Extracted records
------

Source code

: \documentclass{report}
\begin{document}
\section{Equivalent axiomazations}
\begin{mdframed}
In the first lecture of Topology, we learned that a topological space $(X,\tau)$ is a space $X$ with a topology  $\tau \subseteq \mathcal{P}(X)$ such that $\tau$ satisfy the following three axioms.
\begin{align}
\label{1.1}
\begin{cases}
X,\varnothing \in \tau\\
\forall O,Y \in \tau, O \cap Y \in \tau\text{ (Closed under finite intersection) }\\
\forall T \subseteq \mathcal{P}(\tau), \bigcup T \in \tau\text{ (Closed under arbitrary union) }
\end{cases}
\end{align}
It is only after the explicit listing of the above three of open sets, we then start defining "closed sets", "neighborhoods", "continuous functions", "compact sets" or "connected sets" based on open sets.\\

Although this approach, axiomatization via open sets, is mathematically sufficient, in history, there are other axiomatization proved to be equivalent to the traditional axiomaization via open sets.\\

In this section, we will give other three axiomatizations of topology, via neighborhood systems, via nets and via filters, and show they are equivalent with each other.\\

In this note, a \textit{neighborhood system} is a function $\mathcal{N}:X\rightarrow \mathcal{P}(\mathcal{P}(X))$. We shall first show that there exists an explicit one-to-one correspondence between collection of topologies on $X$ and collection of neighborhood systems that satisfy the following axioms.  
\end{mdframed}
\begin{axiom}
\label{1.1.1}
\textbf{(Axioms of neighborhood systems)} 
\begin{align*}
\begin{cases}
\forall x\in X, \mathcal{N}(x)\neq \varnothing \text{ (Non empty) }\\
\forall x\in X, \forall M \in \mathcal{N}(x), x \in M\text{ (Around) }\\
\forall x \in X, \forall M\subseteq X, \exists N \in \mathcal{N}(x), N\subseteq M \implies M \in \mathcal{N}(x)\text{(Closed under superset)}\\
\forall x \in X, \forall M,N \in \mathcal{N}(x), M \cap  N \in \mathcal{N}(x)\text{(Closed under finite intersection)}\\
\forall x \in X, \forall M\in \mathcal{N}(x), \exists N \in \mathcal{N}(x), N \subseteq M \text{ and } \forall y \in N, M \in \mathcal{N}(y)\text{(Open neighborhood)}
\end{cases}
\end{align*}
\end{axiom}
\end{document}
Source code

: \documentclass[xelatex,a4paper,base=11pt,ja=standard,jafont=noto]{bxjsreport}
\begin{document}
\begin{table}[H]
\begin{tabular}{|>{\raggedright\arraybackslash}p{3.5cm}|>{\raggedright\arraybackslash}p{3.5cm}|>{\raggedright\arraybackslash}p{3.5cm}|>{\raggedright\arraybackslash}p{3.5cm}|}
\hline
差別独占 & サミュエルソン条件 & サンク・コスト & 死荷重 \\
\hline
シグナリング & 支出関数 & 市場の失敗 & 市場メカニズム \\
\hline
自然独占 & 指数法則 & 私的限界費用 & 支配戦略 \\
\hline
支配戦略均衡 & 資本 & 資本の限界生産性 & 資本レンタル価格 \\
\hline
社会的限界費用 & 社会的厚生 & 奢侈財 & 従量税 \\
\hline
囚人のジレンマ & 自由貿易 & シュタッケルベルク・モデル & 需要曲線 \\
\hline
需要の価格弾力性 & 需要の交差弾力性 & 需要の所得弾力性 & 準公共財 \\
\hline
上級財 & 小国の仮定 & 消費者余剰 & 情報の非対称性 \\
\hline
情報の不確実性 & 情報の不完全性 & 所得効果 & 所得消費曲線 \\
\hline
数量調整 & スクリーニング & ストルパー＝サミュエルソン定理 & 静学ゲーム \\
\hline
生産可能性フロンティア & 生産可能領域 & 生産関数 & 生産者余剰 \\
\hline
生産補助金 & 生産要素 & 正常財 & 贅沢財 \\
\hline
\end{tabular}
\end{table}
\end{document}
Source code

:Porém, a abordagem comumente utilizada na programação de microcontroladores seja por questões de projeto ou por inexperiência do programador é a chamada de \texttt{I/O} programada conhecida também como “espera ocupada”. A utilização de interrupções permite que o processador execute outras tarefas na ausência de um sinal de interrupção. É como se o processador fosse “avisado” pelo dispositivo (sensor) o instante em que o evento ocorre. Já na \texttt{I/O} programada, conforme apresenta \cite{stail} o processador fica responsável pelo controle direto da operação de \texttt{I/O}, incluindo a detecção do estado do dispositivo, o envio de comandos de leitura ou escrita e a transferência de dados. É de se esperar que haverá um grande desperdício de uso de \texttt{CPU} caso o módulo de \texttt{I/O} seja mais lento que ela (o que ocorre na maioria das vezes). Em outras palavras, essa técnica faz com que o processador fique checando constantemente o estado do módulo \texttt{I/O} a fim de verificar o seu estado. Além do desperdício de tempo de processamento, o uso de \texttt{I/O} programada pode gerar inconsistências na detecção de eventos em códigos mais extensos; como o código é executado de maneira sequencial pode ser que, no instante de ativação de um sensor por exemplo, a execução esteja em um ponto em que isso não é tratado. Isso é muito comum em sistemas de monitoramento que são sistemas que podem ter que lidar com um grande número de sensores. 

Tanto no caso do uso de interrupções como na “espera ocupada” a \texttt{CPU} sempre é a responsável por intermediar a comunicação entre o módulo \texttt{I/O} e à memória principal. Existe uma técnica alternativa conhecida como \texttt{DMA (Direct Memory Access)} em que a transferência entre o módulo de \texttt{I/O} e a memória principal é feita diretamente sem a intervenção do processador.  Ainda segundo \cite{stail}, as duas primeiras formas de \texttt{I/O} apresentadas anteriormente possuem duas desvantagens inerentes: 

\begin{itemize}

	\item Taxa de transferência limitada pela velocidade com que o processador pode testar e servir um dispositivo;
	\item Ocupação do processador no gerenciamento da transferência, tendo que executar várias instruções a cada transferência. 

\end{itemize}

------

[PROBLEM DETAILS]:
Whatever lines appear above, reproduce every one of them exactly.

[WRITTEN SOLUTION]:
Source code

: \documentclass{report}
\begin{document}
\section{Equivalent axiomazations}
\begin{mdframed}
In the first lecture of Topology, we learned that a topological space $(X,\tau)$ is a space $X$ with a topology  $\tau \subseteq \mathcal{P}(X)$ such that $\tau$ satisfy the following three axioms.
\begin{align}
\label{1.1}
\begin{cases}
X,\varnothing \in \tau\\
\forall O,Y \in \tau, O \cap Y \in \tau\text{ (Closed under finite intersection) }\\
\forall T \subseteq \mathcal{P}(\tau), \bigcup T \in \tau\text{ (Closed under arbitrary union) }
\end{cases}
\end{align}
It is only after the explicit listing of the above three of open sets, we then start defining "closed sets", "neighborhoods", "continuous functions", "compact sets" or "connected sets" based on open sets.\\

Although this approach, axiomatization via open sets, is mathematically sufficient, in history, there are other axiomatization proved to be equivalent to the traditional axiomaization via open sets.\\

In this section, we will give other three axiomatizations of topology, via neighborhood systems, via nets and via filters, and show they are equivalent with each other.\\

In this note, a \textit{neighborhood system} is a function $\mathcal{N}:X\rightarrow \mathcal{P}(\mathcal{P}(X))$. We shall first show that there exists an explicit one-to-one correspondence between collection of topologies on $X$ and collection of neighborhood systems that satisfy the following axioms.  
\end{mdframed}
\begin{axiom}
\label{1.1.1}
\textbf{(Axioms of neighborhood systems)} 
\begin{align*}
\begin{cases}
\forall x\in X, \mathcal{N}(x)\neq \varnothing \text{ (Non empty) }\\
\forall x\in X, \forall M \in \mathcal{N}(x), x \in M\text{ (Around) }\\
\forall x \in X, \forall M\subseteq X, \exists N \in \mathcal{N}(x), N\subseteq M \implies M \in \mathcal{N}(x)\text{(Closed under superset)}\\
\forall x \in X, \forall M,N \in \mathcal{N}(x), M \cap  N \in \mathcal{N}(x)\text{(Closed under finite intersection)}\\
\forall x \in X, \forall M\in \mathcal{N}(x), \exists N \in \mathcal{N}(x), N \subseteq M \text{ and } \forall y \in N, M \in \mathcal{N}(y)\text{(Open neighborhood)}
\end{cases}
\end{align*}
\end{axiom}
\end{document}
Source code

: \documentclass[xelatex,a4paper,base=11pt,ja=standard,jafont=noto]{bxjsreport}
\begin{document}
\begin{table}[H]
\begin{tabular}{|>{\raggedright\arraybackslash}p{3.5cm}|>{\raggedright\arraybackslash}p{3.5cm}|>{\raggedright\arraybackslash}p{3.5cm}|>{\raggedright\arraybackslash}p{3.5cm}|}
\hline
差別独占 & サミュエルソン条件 & サンク・コスト & 死荷重 \\
\hline
シグナリング & 支出関数 & 市場の失敗 & 市場メカニズム \\
\hline
自然独占 & 指数法則 & 私的限界費用 & 支配戦略 \\
\hline
支配戦略均衡 & 資本 & 資本の限界生産性 & 資本レンタル価格 \\
\hline
社会的限界費用 & 社会的厚生 & 奢侈財 & 従量税 \\
\hline
囚人のジレンマ & 自由貿易 & シュタッケルベルク・モデル & 需要曲線 \\
\hline
需要の価格弾力性 & 需要の交差弾力性 & 需要の所得弾力性 & 準公共財 \\
\hline
上級財 & 小国の仮定 & 消費者余剰 & 情報の非対称性 \\
\hline
情報の不確実性 & 情報の不完全性 & 所得効果 & 所得消費曲線 \\
\hline
数量調整 & スクリーニング & ストルパー＝サミュエルソン定理 & 静学ゲーム \\
\hline
生産可能性フロンティア & 生産可能領域 & 生産関数 & 生産者余剰 \\
\hline
生産補助金 & 生産要素 & 正常財 & 贅沢財 \\
\hline
\end{tabular}
\end{table}
\end{document}
Source code

:Porém, a abordagem comumente utilizada na programação de microcontroladores seja por questões de projeto ou por inexperiência do programador é a chamada de \texttt{I/O} programada conhecida também como “espera ocupada”. A utilização de interrupções permite que o processador execute outras tarefas na ausência de um sinal de interrupção. É como se o processador fosse “avisado” pelo dispositivo (sensor) o instante em que o evento ocorre. Já na \texttt{I/O} programada, conforme apresenta \cite{stail} o processador fica responsável pelo controle direto da operação de \texttt{I/O}, incluindo a detecção do estado do dispositivo, o envio de comandos de leitura ou escrita e a transferência de dados. É de se esperar que haverá um grande desperdício de uso de \texttt{CPU} caso o módulo de \texttt{I/O} seja mais lento que ela (o que ocorre na maioria das vezes). Em outras palavras, essa técnica faz com que o processador fique checando constantemente o estado do módulo \texttt{I/O} a fim de verificar o seu estado. Além do desperdício de tempo de processamento, o uso de \texttt{I/O} programada pode gerar inconsistências na detecção de eventos em códigos mais extensos; como o código é executado de maneira sequencial pode ser que, no instante de ativação de um sensor por exemplo, a execução esteja em um ponto em que isso não é tratado. Isso é muito comum em sistemas de monitoramento que são sistemas que podem ter que lidar com um grande número de sensores. 

Tanto no caso do uso de interrupções como na “espera ocupada” a \texttt{CPU} sempre é a responsável por intermediar a comunicação entre o módulo \texttt{I/O} e à memória principal. Existe uma técnica alternativa conhecida como \texttt{DMA (Direct Memory Access)} em que a transferência entre o módulo de \texttt{I/O} e a memória principal é feita diretamente sem a intervenção do processador.  Ainda segundo \cite{stail}, as duas primeiras formas de \texttt{I/O} apresentadas anteriormente possuem duas desvantagens inerentes: 

\begin{itemize}

	\item Taxa de transferência limitada pela velocidade com que o processador pode testar e servir um dispositivo;
	\item Ocupação do processador no gerenciamento da transferência, tendo que executar várias instruções a cada transferência. 

\end{itemize}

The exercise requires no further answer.